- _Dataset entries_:
* * * * * * *

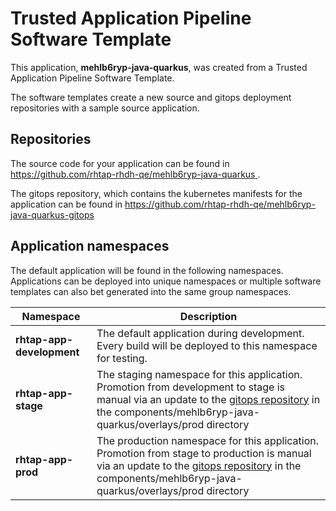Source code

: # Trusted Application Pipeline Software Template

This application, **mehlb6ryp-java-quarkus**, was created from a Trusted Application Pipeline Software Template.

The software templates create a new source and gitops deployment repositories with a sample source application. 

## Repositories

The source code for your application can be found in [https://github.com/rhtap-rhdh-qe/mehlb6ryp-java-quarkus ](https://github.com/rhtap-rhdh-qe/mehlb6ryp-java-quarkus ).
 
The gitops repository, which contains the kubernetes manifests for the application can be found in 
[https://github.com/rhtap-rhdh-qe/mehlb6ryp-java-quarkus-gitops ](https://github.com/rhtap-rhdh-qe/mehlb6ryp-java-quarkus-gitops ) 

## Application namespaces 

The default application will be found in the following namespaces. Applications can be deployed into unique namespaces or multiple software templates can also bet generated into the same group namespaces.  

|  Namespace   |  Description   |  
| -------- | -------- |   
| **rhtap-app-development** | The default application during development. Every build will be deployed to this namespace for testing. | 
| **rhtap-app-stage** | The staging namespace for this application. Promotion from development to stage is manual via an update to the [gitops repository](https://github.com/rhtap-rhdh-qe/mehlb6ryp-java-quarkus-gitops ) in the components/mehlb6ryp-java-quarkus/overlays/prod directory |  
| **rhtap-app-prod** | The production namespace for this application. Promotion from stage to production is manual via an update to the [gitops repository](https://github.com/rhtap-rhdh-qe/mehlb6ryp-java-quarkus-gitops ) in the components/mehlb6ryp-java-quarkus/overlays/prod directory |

* * * * * * *

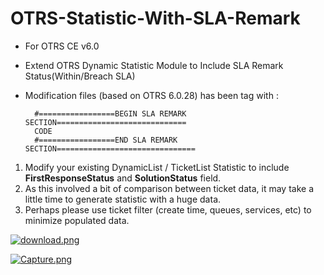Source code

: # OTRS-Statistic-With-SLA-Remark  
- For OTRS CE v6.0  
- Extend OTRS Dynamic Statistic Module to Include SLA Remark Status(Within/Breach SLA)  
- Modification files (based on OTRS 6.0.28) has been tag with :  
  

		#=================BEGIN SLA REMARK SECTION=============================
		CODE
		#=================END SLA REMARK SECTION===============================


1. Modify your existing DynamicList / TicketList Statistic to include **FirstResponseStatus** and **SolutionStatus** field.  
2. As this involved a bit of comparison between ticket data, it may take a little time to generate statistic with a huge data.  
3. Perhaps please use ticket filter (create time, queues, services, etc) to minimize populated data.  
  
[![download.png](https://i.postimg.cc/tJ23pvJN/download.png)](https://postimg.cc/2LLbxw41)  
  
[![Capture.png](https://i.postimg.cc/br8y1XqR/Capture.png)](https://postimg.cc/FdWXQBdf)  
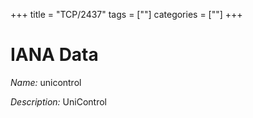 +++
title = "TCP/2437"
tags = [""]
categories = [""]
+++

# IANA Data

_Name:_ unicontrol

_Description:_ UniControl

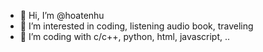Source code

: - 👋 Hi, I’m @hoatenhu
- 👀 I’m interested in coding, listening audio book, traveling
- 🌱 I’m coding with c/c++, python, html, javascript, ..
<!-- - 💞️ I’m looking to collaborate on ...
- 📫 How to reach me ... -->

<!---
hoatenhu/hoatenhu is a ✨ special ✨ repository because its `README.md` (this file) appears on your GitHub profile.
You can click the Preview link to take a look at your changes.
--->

* * * * * * *

- _Task directions_: Please find how many lines of the entries above include the string "hoatenhu", giving the number and nothing else.

- _Written answer_: 2